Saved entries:
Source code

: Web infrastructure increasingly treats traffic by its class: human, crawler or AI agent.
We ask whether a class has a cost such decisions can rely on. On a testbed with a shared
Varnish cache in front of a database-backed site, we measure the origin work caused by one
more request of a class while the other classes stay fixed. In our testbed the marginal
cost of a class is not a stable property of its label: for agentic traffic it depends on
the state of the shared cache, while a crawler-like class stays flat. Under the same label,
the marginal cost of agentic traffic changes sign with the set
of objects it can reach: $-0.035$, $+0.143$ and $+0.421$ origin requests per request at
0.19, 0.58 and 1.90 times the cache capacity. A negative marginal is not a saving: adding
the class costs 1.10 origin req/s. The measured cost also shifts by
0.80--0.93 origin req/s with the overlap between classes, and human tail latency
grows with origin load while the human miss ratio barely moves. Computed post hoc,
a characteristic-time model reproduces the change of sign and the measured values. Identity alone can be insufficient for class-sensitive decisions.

### Your task
Wherever the string "origin" appears in the entries above, return the line it appears on.

### Exercise output
Varnish cache in front of a database-backed site, we measure the origin work caused by one
of objects it can reach: $-0.035$, $+0.143$ and $+0.421$ origin requests per request at
the class costs 1.10 origin req/s. The measured cost also shifts by
0.80--0.93 origin req/s with the overlap between classes, and human tail latency
grows with origin load while the human miss ratio barely moves. Computed post hoc,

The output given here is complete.